I can relate to this, although I didn’t go the degree route to end up as a software developer and in not sure how much of this will be transferable, but you literally have plenty of time and you can make vast changes in a short period of time.

I completed a bootcamp, but I just couldn’t perform in interviews and I got so anxious I would either clam up or just talk too much, ADHD too much.

I was devastated as I pinned all my hopes of being happy on this career change. So I did another bootcamp and again sucked at interviewing. I was making loads of projects on GitHub but not progressing. Suffice to say I managed to get fired by a small company and although the pay isn’t amazing, and I’m still insecure about my skills. You will get hired if you persist.

The other point I want to make, is I am still not happy, I am happier to be doing something I enjoy but it’s still a grind man. My employers didn’t care about my GitHub and didn’t even look at it, didn’t check my portfolio and really they wanted someone that was capable of following their coding practices rather than someone who would be pig headed about all they knew.

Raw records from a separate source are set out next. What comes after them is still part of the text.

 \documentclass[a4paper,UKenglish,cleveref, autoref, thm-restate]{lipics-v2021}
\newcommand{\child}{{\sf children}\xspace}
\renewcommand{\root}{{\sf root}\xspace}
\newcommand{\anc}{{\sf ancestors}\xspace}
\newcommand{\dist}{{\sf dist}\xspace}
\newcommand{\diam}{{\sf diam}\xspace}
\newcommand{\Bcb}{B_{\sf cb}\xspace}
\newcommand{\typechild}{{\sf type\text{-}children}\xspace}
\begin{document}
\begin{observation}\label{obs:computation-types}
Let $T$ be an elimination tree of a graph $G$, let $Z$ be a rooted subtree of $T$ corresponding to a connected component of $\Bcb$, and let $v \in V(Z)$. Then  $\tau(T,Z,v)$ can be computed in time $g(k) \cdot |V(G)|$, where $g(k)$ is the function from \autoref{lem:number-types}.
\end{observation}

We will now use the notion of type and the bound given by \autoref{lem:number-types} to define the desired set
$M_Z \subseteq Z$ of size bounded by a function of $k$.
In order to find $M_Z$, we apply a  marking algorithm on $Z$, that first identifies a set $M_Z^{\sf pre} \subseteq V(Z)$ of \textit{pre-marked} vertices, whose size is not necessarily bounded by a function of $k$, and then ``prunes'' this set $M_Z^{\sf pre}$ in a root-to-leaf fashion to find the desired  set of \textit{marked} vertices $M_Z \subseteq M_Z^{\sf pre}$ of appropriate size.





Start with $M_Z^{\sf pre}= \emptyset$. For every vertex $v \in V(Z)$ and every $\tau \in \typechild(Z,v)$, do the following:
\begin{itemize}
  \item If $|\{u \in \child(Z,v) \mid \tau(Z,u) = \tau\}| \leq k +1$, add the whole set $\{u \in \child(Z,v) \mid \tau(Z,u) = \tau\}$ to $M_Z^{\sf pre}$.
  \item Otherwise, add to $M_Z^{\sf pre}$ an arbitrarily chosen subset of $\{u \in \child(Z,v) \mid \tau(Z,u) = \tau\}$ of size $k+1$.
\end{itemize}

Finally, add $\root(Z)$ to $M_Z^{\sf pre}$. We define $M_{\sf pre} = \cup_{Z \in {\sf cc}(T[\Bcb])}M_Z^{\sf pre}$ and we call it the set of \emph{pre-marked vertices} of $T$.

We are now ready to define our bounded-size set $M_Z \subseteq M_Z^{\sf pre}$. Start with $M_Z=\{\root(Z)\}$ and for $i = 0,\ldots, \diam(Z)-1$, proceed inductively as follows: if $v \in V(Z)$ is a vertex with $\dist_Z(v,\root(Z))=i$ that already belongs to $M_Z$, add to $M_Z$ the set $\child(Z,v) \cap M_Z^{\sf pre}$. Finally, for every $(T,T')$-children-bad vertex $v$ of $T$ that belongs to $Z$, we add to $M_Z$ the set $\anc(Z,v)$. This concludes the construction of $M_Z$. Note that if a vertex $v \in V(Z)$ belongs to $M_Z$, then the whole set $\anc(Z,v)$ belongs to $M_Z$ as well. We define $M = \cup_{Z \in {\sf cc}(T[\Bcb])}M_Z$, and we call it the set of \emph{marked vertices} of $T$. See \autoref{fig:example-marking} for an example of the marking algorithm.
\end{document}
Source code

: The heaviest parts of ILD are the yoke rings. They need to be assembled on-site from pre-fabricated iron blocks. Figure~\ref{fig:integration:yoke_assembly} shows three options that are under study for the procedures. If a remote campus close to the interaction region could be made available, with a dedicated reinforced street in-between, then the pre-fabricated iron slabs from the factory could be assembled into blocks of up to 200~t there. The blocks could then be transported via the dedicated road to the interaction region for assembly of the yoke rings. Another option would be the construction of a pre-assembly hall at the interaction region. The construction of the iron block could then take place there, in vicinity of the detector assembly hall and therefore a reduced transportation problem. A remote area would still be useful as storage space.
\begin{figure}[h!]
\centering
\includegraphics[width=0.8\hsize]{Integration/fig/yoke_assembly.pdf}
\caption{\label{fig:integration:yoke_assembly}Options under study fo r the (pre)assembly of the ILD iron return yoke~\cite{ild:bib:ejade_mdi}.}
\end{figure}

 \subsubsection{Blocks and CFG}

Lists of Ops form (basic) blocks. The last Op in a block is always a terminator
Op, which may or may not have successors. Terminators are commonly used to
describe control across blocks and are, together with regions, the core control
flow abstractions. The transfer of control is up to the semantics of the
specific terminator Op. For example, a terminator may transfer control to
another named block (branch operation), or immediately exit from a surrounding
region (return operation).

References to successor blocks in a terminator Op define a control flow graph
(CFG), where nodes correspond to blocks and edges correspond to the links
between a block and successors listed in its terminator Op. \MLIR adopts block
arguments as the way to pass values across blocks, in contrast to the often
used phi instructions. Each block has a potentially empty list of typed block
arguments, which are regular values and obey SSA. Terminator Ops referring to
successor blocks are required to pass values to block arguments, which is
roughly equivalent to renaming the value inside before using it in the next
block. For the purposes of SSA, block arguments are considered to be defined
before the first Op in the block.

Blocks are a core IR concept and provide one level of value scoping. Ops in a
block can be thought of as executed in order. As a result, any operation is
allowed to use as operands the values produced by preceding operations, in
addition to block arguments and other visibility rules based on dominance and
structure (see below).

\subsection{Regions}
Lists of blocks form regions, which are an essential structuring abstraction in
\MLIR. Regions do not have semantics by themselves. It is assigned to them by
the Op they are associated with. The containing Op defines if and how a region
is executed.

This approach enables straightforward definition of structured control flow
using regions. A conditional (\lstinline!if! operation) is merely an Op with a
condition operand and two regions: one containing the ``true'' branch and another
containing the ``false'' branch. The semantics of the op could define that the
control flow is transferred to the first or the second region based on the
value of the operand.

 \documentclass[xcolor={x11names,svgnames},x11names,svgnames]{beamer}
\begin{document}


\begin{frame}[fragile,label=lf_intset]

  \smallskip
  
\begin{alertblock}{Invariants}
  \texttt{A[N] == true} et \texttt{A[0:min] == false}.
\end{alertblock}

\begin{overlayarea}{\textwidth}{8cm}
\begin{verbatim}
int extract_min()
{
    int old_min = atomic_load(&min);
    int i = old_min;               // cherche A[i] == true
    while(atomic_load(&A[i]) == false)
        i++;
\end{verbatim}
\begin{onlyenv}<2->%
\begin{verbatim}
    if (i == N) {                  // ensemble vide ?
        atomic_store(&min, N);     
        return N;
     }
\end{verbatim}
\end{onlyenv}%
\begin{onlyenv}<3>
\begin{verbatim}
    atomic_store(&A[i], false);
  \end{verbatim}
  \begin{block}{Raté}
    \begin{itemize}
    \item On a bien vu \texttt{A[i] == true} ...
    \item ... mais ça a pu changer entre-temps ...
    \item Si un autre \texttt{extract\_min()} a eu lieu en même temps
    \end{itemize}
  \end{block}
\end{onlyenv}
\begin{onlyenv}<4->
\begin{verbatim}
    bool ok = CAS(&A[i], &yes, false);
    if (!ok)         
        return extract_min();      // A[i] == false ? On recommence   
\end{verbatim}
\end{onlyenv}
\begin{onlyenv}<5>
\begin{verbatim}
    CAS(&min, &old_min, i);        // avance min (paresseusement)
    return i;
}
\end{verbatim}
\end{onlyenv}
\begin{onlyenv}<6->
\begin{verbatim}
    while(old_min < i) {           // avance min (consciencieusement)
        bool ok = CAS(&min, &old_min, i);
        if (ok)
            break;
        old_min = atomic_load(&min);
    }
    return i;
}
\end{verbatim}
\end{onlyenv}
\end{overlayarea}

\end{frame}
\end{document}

It also matters what roles you’re applying for. I was never going to be hired by London banks as I just didn’t fit in or have that mindset, although I interviewed for a few. I found my place in small company that will help me grow my skills and confidence. Maybe in the future I can move somewhere else, but still not a massive company. I have friends working in Canary Wharf and they have maybe 10% the coding I get to do, because they have to go through review processes and such and maybe what they build doesn’t even go live ever.

I guess I just want to say if massive salary isn’t your only goal and you just want to have a somewhat fun job where you solve problems then stick at it, but you first have to get out of the rut, which is the hardest thing in the world. You’ll need to reach out to friends, family or people on here for support to get a routine. Sleep is the hardest. Stop sleeping in the day if you do that, I like to take walks when I finish work before dinner time just so I don’t sleep. Then you can sleep at night, then you’ll be able to have a routine. Once you have a routine you just have to grind out the soul destroying interviews until you find one that lands. I know it can be disheartening, but honestly if I can get hired then anybody can.

You’re 24 and I made it at late thirties. Now I will confess I am lucky (sad) enough to be back at my mums so I was able to save money and not stress so much.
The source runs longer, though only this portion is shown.